Fortified cereals are a good choice as they have high bioavailability. This means that the vitamin B-12 does not have to break down before the body absorbs it. Nutritional yeast is popular with both vegetarians and vegans because it is easy to add to dishes while cooking and has a rich, cheesy, nutty flavor. Nutritional yeast can be added to cooked meals or sprinkled on food and snacks.

To use nutritional yeast, a person can:

  • sprinkle it on popcorn
  • mix it into cheese sauces
  • mix it into mashed potatoes
  • sprinkle over scrambled eggs or tofu
  • stir into a creamy soup
  • add to pasta dishes
  • put it on salads

B-12 foods for vegans

Because vegans avoid all animal-derived products, they may rely on vitamin B-12 fortified foods, such as certain breakfast cereals and nutritional yeast. Plant foods do not produce vitamin B-12, so it is vital that vegans find alternative sources of vitamin B12 to remain in the best health.

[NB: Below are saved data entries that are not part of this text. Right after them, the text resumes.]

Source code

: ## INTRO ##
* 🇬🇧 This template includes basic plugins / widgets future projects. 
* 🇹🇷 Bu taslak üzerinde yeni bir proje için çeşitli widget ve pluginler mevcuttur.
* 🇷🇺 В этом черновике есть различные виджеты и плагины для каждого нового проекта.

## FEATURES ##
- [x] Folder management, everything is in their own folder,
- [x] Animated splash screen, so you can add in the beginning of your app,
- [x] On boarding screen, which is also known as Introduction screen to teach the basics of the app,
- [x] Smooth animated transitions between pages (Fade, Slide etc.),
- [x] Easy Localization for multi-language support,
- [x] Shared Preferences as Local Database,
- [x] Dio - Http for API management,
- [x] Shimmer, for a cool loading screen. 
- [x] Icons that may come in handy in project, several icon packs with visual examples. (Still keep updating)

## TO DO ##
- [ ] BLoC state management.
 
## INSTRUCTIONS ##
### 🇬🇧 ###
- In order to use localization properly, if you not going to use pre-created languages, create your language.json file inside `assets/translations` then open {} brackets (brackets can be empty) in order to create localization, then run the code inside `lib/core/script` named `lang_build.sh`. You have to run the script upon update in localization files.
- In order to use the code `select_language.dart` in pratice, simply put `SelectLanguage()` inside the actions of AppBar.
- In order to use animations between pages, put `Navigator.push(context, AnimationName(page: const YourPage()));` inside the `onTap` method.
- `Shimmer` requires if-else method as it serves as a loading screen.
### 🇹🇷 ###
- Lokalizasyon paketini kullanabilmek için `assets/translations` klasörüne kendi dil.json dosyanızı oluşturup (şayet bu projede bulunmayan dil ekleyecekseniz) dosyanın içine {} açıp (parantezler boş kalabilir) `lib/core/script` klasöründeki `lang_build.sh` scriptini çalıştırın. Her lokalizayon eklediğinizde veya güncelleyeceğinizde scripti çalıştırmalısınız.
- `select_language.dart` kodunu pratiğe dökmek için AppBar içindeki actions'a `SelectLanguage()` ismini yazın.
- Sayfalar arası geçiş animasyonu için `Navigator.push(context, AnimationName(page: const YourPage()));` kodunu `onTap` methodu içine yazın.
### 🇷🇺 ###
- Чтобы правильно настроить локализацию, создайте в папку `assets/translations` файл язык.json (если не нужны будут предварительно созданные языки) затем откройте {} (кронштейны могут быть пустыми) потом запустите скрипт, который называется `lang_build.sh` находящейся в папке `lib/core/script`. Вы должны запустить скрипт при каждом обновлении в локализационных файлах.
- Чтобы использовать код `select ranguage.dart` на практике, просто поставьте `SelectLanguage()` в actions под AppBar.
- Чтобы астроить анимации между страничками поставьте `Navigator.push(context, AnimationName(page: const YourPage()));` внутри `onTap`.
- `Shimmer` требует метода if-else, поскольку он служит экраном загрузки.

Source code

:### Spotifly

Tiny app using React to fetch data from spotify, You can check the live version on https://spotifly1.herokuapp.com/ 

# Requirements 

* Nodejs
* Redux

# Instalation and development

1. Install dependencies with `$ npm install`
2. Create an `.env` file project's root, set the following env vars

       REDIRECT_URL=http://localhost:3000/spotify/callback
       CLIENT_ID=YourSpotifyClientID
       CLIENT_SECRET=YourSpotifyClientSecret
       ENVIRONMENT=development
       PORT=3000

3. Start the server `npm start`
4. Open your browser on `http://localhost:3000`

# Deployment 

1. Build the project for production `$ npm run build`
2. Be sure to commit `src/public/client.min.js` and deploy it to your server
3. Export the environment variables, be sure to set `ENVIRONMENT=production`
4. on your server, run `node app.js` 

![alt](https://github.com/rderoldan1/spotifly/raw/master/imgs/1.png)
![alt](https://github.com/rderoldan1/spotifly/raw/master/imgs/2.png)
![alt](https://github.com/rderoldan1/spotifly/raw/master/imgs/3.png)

Some foods that can be fortified with vitamin B-12 include:

  • fortified non-dairy milk
  • meat substitutes
  • breakfast cereals
  • nutritional yeast
  • vegan spreads

It is essential to read the labels on all of these foods, as some may not be fortified with vitamin B-12. For those who are already B-12 deficient, supplemental B-12 in the form of capsules or injections may be required.

The Bottom Line

Vitamin B12 deficiency is common and can present itself in various ways, making it difficult to identify. If you’re at risk and have any of the symptoms above, speak to your doctor. For most people, a B12 deficiency should be easy to prevent simply by ensuring you are getting enough B12 in your diet.